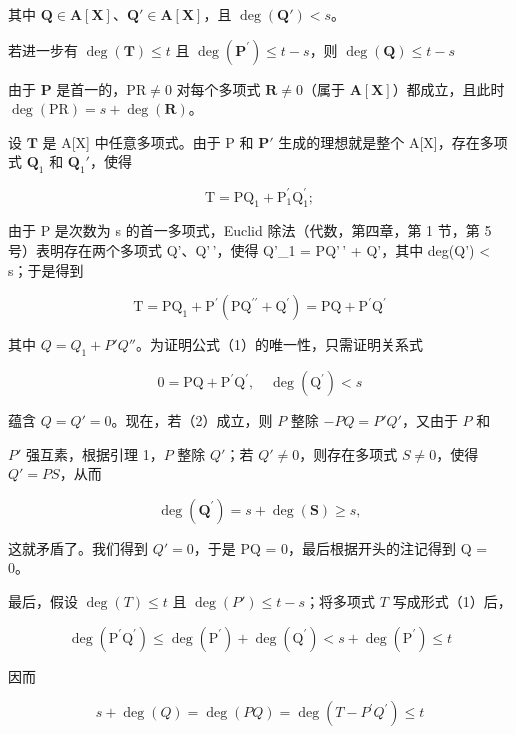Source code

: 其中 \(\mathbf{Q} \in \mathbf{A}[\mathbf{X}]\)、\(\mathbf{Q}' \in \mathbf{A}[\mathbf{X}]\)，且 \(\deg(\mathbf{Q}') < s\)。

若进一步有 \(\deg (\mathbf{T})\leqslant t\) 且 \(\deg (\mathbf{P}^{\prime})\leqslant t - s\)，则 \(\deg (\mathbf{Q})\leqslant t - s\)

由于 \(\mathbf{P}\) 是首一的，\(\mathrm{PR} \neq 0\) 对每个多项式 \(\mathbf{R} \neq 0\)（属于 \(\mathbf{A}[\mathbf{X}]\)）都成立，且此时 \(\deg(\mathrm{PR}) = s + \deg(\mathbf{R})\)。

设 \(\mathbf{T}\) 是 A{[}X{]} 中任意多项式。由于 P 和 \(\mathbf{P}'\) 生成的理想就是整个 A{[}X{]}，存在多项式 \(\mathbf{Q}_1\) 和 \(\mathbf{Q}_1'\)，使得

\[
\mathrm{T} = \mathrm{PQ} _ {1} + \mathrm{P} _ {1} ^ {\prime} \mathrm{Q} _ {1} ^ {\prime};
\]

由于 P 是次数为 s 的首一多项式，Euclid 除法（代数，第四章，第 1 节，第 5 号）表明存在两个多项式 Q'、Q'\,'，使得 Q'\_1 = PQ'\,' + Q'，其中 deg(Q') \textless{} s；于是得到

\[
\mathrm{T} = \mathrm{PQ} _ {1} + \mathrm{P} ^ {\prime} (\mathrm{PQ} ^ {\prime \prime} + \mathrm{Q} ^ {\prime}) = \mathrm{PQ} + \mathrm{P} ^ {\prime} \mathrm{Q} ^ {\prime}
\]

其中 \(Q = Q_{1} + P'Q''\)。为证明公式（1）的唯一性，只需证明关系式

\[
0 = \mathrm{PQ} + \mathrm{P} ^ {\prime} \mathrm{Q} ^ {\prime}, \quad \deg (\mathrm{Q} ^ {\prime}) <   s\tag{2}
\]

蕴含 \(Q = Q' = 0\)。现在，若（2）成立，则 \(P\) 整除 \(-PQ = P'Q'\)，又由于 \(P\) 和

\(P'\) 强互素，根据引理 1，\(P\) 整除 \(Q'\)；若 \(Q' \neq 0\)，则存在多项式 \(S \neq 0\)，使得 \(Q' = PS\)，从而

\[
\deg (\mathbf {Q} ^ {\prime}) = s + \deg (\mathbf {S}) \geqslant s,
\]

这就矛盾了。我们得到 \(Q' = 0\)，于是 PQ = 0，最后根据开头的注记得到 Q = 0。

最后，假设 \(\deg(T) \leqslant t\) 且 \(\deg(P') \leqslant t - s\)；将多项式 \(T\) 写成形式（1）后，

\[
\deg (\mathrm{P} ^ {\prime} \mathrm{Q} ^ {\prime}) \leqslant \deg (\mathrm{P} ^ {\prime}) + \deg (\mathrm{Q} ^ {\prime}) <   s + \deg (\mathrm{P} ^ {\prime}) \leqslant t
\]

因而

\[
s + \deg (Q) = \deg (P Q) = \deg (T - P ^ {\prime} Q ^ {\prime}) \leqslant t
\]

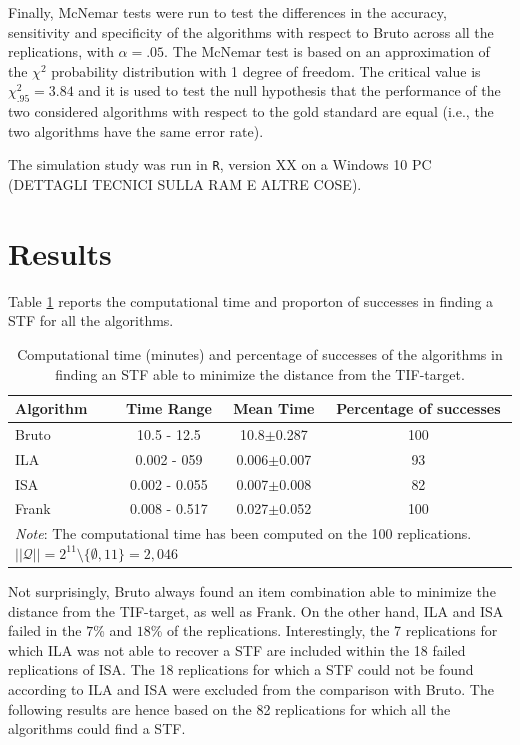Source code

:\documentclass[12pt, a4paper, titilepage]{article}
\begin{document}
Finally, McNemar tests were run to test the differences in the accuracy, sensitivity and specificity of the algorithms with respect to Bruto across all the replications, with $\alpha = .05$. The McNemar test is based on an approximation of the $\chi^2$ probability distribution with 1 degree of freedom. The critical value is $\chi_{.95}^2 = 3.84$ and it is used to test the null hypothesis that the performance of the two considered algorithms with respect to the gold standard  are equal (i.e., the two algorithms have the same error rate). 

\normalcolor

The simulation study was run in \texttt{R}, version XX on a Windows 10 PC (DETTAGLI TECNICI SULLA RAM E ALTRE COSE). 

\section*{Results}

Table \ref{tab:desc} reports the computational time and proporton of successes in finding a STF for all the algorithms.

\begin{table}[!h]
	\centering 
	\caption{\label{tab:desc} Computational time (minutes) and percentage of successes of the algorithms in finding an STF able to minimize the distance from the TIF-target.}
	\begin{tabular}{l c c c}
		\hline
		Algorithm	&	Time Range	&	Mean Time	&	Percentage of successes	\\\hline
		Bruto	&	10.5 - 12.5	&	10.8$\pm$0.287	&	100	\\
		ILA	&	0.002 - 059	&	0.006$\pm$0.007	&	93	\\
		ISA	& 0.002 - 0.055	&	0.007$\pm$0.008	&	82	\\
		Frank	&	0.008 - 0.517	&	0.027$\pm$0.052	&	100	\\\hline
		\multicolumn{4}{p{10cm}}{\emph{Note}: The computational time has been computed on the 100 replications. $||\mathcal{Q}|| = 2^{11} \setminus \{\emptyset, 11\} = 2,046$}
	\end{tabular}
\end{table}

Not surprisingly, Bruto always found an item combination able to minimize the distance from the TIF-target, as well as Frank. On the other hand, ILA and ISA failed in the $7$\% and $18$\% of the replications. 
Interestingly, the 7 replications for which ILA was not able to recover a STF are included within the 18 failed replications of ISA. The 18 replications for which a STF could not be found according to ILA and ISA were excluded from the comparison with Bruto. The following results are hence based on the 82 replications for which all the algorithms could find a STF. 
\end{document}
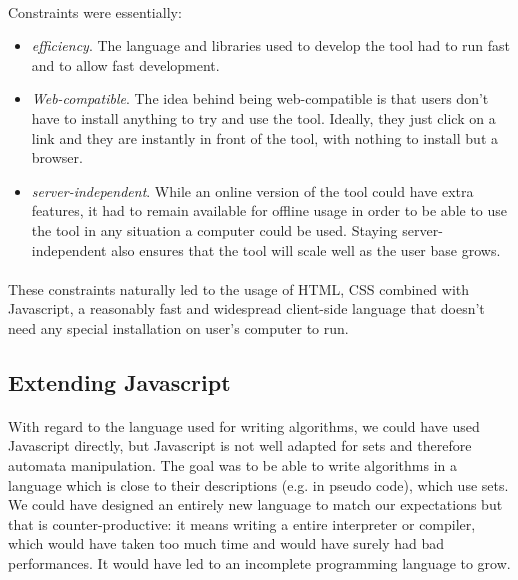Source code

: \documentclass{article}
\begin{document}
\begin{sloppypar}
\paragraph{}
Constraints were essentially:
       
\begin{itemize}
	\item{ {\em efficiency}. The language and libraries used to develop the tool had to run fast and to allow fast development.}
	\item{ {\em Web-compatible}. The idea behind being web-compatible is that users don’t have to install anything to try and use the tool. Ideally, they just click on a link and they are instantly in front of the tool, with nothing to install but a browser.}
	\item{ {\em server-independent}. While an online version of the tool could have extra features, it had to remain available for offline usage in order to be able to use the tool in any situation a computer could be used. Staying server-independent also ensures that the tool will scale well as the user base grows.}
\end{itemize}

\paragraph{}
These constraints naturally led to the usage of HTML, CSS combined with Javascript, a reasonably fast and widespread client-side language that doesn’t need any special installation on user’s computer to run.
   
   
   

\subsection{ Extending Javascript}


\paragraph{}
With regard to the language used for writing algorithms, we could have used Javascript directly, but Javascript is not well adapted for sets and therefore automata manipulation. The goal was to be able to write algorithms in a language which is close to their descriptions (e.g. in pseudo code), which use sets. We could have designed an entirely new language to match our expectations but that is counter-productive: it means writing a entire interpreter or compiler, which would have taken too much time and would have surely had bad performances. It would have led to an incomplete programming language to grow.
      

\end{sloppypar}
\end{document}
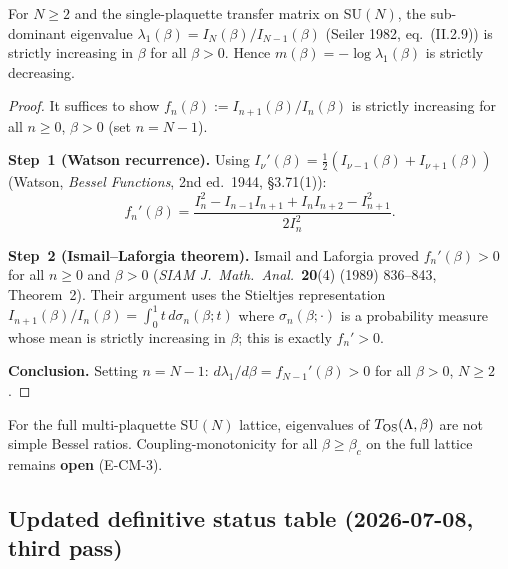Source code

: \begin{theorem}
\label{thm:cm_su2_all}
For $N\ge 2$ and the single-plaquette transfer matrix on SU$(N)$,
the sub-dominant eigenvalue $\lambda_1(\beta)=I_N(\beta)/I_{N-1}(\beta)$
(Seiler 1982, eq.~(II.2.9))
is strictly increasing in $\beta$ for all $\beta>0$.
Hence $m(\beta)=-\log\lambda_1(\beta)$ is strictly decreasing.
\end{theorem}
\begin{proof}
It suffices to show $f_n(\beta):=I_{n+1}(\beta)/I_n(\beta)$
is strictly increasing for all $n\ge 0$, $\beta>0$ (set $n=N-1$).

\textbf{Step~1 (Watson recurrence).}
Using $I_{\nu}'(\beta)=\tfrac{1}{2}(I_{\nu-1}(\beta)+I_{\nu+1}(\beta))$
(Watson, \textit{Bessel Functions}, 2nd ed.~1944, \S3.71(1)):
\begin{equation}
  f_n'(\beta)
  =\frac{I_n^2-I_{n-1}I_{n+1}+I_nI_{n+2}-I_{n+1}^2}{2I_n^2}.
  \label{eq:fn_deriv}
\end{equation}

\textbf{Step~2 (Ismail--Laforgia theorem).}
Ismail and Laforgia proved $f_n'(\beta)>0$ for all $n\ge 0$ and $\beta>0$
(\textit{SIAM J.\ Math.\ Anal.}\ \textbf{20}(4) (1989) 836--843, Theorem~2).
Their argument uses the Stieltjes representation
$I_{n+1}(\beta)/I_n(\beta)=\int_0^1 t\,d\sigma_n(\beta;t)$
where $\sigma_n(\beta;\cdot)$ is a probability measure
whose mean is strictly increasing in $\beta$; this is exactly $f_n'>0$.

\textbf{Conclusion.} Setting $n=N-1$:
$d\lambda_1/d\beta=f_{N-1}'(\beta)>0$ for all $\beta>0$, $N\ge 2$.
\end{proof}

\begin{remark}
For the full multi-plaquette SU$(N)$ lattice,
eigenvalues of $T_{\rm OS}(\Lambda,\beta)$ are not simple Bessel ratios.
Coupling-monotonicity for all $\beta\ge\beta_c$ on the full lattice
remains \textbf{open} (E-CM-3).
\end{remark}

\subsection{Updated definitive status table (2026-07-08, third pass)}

* * * * * * * * *

**Work to complete**
Go through the data above and copy each line that holds the word "documentclass".

**Answer area**
:\documentclass[12pt, a4paper, titilepage]{article}
: \documentclass{article}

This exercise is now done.